Centrou Goethe a trama da tragédia na relação conflitual entre a vontade de saber mais do Dr. Fausto e o perigo da queda (a perda da alma), ou, na sua própria expressão, “Daquilo que não sabe, o homem carece”. Nestes termos, o sentido da ciência que se procura e adquire descerra também e afirma a dimensão da liberdade humana perante o mistério. A perda da alma corresponde à perda do que um homem ou a humanidade sacrifica ao entregar o que realiza e sabe em mãos mefistofélicas.
Ora, o que hoje nos parece mais óbvio é a captura intensa dos avanços científicos por interesses industriais que manipulam os mercados e o afastamento das populações dos benefícios excepto no papel passivo de meros consumidores (ignorantes inclusive dos perigos que os cercam). Os investigadores científicos trabalham cada vez mais em espaços fechados (por vezes de universidades públicas) e em proveito directo de corporações. Os conhecimentos adquiridos, ainda que possam valer deveras para a promoção humana, vão assim ficando acantonados em círculos restritos.
É o caso de um conjunto de investigações desenvolvidas em áreas como a designada engenharia genética, as neurociências ou as sementes, alimentos e animais transgénicos.
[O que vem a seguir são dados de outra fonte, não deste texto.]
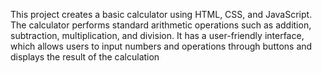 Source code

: This project creates a basic calculator using HTML, CSS, and JavaScript. The calculator performs standard arithmetic operations such as addition, subtraction, multiplication, and division. It has a user-friendly interface, which allows users to input numbers and operations through buttons and displays the result of the calculation

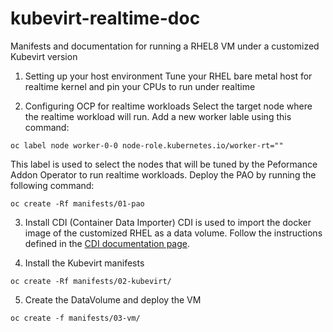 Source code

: # kubevirt-realtime-doc
Manifests and documentation for running a RHEL8 VM under a customized Kubevirt version

1. Setting up your host environment
Tune your RHEL bare metal host for realtime kernel and pin your CPUs to run under realtime

2. Configuring OCP for realtime workloads
Select the target node where the realtime workload will run. Add a new worker lable using this command:

`oc label node worker-0-0 node-role.kubernetes.io/worker-rt=""`

This label is used to select the nodes that will be tuned by the Peformance Addon Operator to run realtime workloads. Deploy the PAO by running the following command:

`oc create -Rf manifests/01-pao`

3. Install CDI (Container Data Importer)
CDI is used to import the docker image of the customized RHEL as a data volume. Follow the instructions defined in the [CDI documentation page](https://kubevirt.io/user-guide/operations/containerized_data_importer/#install-cdi).

4. Install the Kubevirt manifests

`oc create -Rf manifests/02-kubevirt/`

5. Create the DataVolume and deploy the VM

`oc create -f manifests/03-vm/`
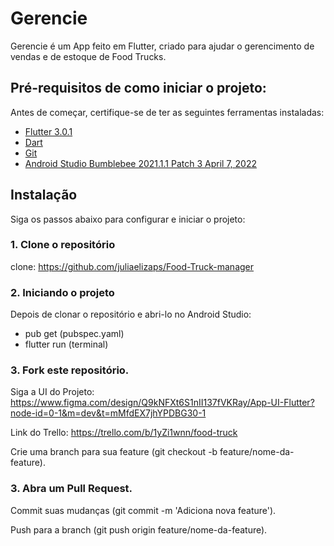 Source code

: # Gerencie

Gerencie é um App feito em Flutter, criado para ajudar o gerencimento de vendas e de estoque de Food Trucks.

## Pré-requisitos de como iniciar o projeto:

Antes de começar, certifique-se de ter as seguintes ferramentas instaladas:

- [Flutter 3.0.1](https://docs.flutter.dev/release/archive)
- [Dart](https://dart.dev/get-dart)
- [Git](https://git-scm.com/)
- [Android Studio Bumblebee 2021.1.1 Patch 3 April 7, 2022](https://developer.android.com/studio/archive?hl=pt-br)

## Instalação

Siga os passos abaixo para configurar e iniciar o projeto:

### 1. Clone o repositório

clone: https://github.com/juliaelizaps/Food-Truck-manager

### 2. Iniciando o projeto

Depois de clonar o repositório e abri-lo no Android Studio:
- pub get (pubspec.yaml)
- flutter run (terminal)

### 3. Fork este repositório.

Siga a UI do Projeto: https://www.figma.com/design/Q9kNFXt6S1nII137fVKRay/App-UI-Flutter?node-id=0-1&m=dev&t=mMfdEX7jhYPDBG30-1

Link do Trello: https://trello.com/b/1yZi1wnn/food-truck

Crie uma branch para sua feature (git checkout -b feature/nome-da-feature).

### 3. Abra um Pull Request.

Commit suas mudanças (git commit -m 'Adiciona nova feature').

Push para a branch (git push origin feature/nome-da-feature).



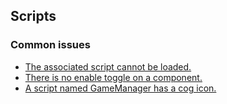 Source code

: ## Scripts
### Common issues
- [The associated script cannot be loaded.](../Script%20Loading%20Issues.md)
- [There is no enable toggle on a component.](Scripts/Lifetime%20Functions.md)
- [A script named GameManager has a cog icon.](Scripts/GameManager.md)
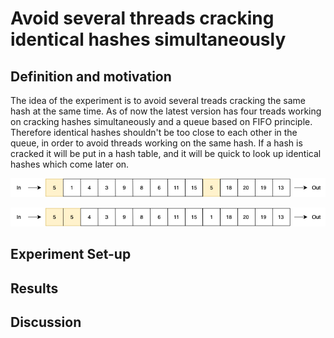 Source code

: # Avoid several threads cracking identical hashes simultaneously 

## Definition and motivation
The idea of the experiment is to avoid several treads cracking the same hash at the same time. As of now the latest version has four treads working on cracking hashes simultaneously and a queue based on FIFO principle. Therefore identical hashes shouldn't be too close to each other in the queue, in order to avoid threads working on the same hash. If a hash is cracked it will be put in a hash table, and it will be quick to look up identical hashes which come later on. 

![](https://raw.githubusercontent.com/SelmaMeyer/Billeder_02159/master/queueOK.png)

![](https://raw.githubusercontent.com/SelmaMeyer/Billeder_02159/master/QueueSKOD.png)

## Experiment Set-up

## Results

## Discussion

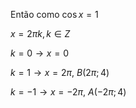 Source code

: Então como $\cos{x}=1$

$x = 2\pi k, k \in Z$

$k=0 \rightarrow x=0$

$k=1 \rightarrow x=2\pi$, $B(2\pi;4)$

$k=-1 \rightarrow x=-2\pi$, $A(-2\pi;4)$ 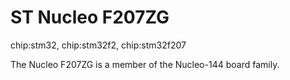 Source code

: # ST Nucleo F207ZG

<div class="tags">

chip:stm32, chip:stm32f2, chip:stm32f207

</div>

The Nucleo F207ZG is a member of the Nucleo-144 board family.
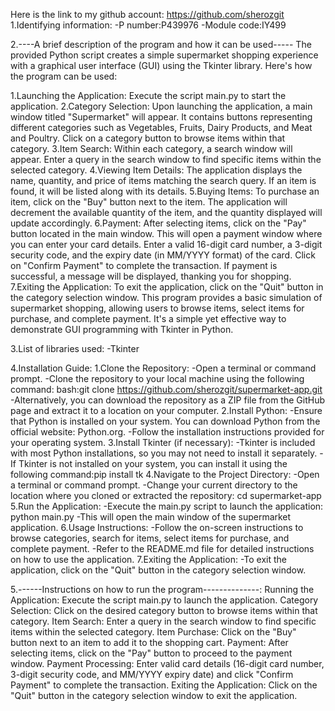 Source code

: Here is the link to my github account:  https://github.com/sherozgit
1.Identifying information:
-P number:P439976
-Module code:IY499

2.----A brief description of the program and how it can be used-----
The provided Python script creates a simple supermarket shopping experience with a graphical user interface (GUI) using the Tkinter library. Here's how the program can be used:

1.Launching the Application: Execute the script main.py to start the application.
2.Category Selection: Upon launching the application, a main window titled "Supermarket" will appear. It contains buttons representing different categories such as Vegetables, Fruits, Dairy Products, and Meat and Poultry. Click on a category button to browse items within that category.
3.Item Search: Within each category, a search window will appear. Enter a query in the search window to find specific items within the selected category.
4.Viewing Item Details: The application displays the name, quantity, and price of items matching the search query. If an item is found, it will be listed along with its details.
5.Buying Items: To purchase an item, click on the "Buy" button next to the item. The application will decrement the available quantity of the item, and the quantity displayed will update accordingly.
6.Payment: After selecting items, click on the "Pay" button located in the main window. This will open a payment window where you can enter your card details. Enter a valid 16-digit card number, a 3-digit security code, and the expiry date (in MM/YYYY format) of the card. Click on "Confirm Payment" to complete the transaction. If payment is successful, a message will be displayed, thanking you for shopping.
7.Exiting the Application: To exit the application, click on the "Quit" button in the category selection window.
This program provides a basic simulation of supermarket shopping, allowing users to browse items, select items for purchase, and complete payment. It's a simple yet effective way to demonstrate GUI programming with Tkinter in Python.

3.List of libraries used:
-Tkinter 

4.Installation Guide:
1.Clone the Repository:
-Open a terminal or command prompt.
-Clone the repository to your local machine using the following command:
bash:git clone https://github.com/sherozgit/supermarket-app.git
-Alternatively, you can download the repository as a ZIP file from the GitHub page and extract it to a location on your computer.
2.Install Python:
-Ensure that Python is installed on your system. You can download Python from the official website: Python.org.
-Follow the installation instructions provided for your operating system.
3.Install Tkinter (if necessary):
-Tkinter is included with most Python installations, so you may not need to install it separately.
-If Tkinter is not installed on your system, you can install it using the following command:pip install tk
4.Navigate to the Project Directory:
-Open a terminal or command prompt.
-Change your current directory to the location where you cloned or extracted the repository:
cd supermarket-app
5.Run the Application:
-Execute the main.py script to launch the application:
python main.py
-This will open the main window of the supermarket application.
6.Usage Instructions:
-Follow the on-screen instructions to browse categories, search for items, select items for purchase, and complete payment.
-Refer to the README.md file for detailed instructions on how to use the application.
7.Exiting the Application:
-To exit the application, click on the "Quit" button in the category selection window.



5.------Instructions on how to run the program--------------:
Running the Application: Execute the script main.py to launch the application.
Category Selection: Click on the desired category button to browse items within that category.
Item Search: Enter a query in the search window to find specific items within the selected category.
Item Purchase: Click on the "Buy" button next to an item to add it to the shopping cart.
Payment: After selecting items, click on the "Pay" button to proceed to the payment window.
Payment Processing: Enter valid card details (16-digit card number, 3-digit security code, and MM/YYYY expiry date) and click "Confirm Payment" to complete the transaction.
Exiting the Application: Click on the "Quit" button in the category selection window to exit the application.

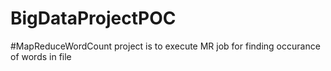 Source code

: # BigDataProjectPOC

#MapReduceWordCount project is to execute MR job for finding occurance of words in file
A manipulação da estrutura genética natural dos seres vivos - de flora e fauna – expõe o mundo a perdas de uma gravidade que ninguém conseguiu medir e que será bem pior do que “perder a alma”. As neurociências devassam até ao fundo o processo vivo das emoções e dos comportamentos humanos, medindo-os em escala de previsibilidades (i. é., transformando, portanto, o homem em máquina).
Enfim, continuo a ler o Fausto de Goethe, cientista e escritor que concebia a sua própria existência como obra de arte querendo viver a realidade em poesia. É verdade: acredito que cada livro também lê o seu leitor. Compete ao leitor que sou interpretar as referências que colho da “minha” leitura.